**Activity:** Exercise in exact copying: restate word for word only the lines below from the one containing "COMPAS is introduced" through the one containing "# Twitter_Live_streaming-Text_processing", omitting any pictures.

[Collected data]
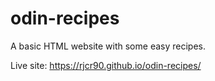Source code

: # odin-recipes
A basic HTML website with some easy recipes.

Live site: https://rjcr90.github.io/odin-recipes/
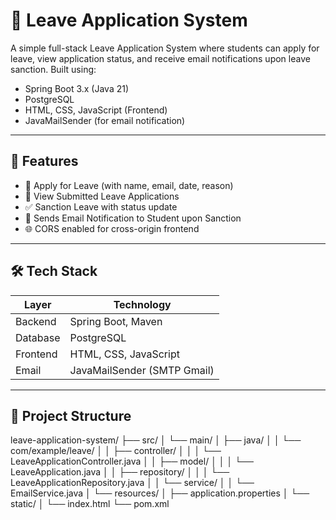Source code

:# 📌 Leave Application System

A simple full-stack Leave Application System where students can apply for leave, view application status, and receive email notifications upon leave sanction. Built using:

- Spring Boot 3.x (Java 21)
- PostgreSQL
- HTML, CSS, JavaScript (Frontend)
- JavaMailSender (for email notification)

---

## 📁 Features

- 📝 Apply for Leave (with name, email, date, reason)
- 📜 View Submitted Leave Applications
- ✅ Sanction Leave with status update
- 📧 Sends Email Notification to Student upon Sanction
- 🌐 CORS enabled for cross-origin frontend

---

## 🛠️ Tech Stack

| Layer         | Technology           |
|---------------|----------------------|
| Backend       | Spring Boot, Maven   |
| Database      | PostgreSQL           |
| Frontend      | HTML, CSS, JavaScript |
| Email         | JavaMailSender (SMTP Gmail) |

---

## 🧾 Project Structure

leave-application-system/
├── src/
│ └── main/
│ ├── java/
│ │ └── com/example/leave/
│ │ ├── controller/
│ │ │ └── LeaveApplicationController.java
│ │ ├── model/
│ │ │ └── LeaveApplication.java
│ │ ├── repository/
│ │ │ └── LeaveApplicationRepository.java
│ │ └── service/
│ │ └── EmailService.java
│ └── resources/
│ ├── application.properties
│ └── static/
│ └── index.html
└── pom.xml




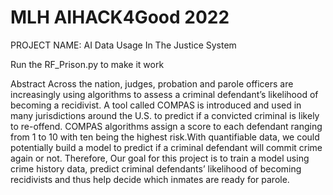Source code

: # MLH AIHACK4Good 2022 

PROJECT NAME: AI Data Usage In The Justice System

Run the RF_Prison.py to make it work


Abstract
Across the nation, judges, probation and parole officers are increasingly using
algorithms to assess a criminal defendant’s likelihood of becoming a recidivist. A tool called
COMPAS is introduced and used in many jurisdictions around the U.S. to predict if a
convicted criminal is likely to re-offend. COMPAS algorithms assign a score to each
defendant ranging from 1 to 10 with ten being the highest risk.With quantifiable data, we
could potentially build a model to predict if a criminal defendant will commit crime again or
not. Therefore, Our goal for this project is to train a model using crime history data, predict
criminal defendants’ likelihood of becoming recidivists and thus help decide which inmates
are ready for parole.
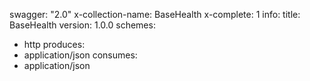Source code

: swagger: "2.0"
x-collection-name: BaseHealth
x-complete: 1
info:
  title: BaseHealth
  version: 1.0.0
schemes:
- http
produces:
- application/json
consumes:
- application/json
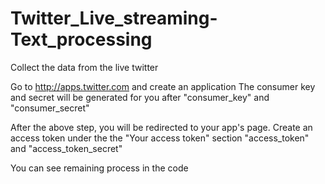 # Twitter_Live_streaming-Text_processing
Collect the data from the live twitter 

Go to http://apps.twitter.com and create an application
The consumer key and secret will be generated for you after
"consumer_key" and "consumer_secret"

After the above step, you will be redirected to your app's page.
Create an access token under the the "Your access token" section
"access_token" and "access_token_secret"

You can see remaining process in the code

**Your solution:**
COMPAS is introduced and used in many jurisdictions around the U.S. to predict if a
convicted criminal is likely to re-offend. COMPAS algorithms assign a score to each
defendant ranging from 1 to 10 with ten being the highest risk.With quantifiable data, we
could potentially build a model to predict if a criminal defendant will commit crime again or
not. Therefore, Our goal for this project is to train a model using crime history data, predict
criminal defendants’ likelihood of becoming recidivists and thus help decide which inmates
are ready for parole.
Source code

: swagger: "2.0"
x-collection-name: BaseHealth
x-complete: 1
info:
  title: BaseHealth
  version: 1.0.0
schemes:
- http
produces:
- application/json
consumes:
- application/json
 # Twitter_Live_streaming-Text_processing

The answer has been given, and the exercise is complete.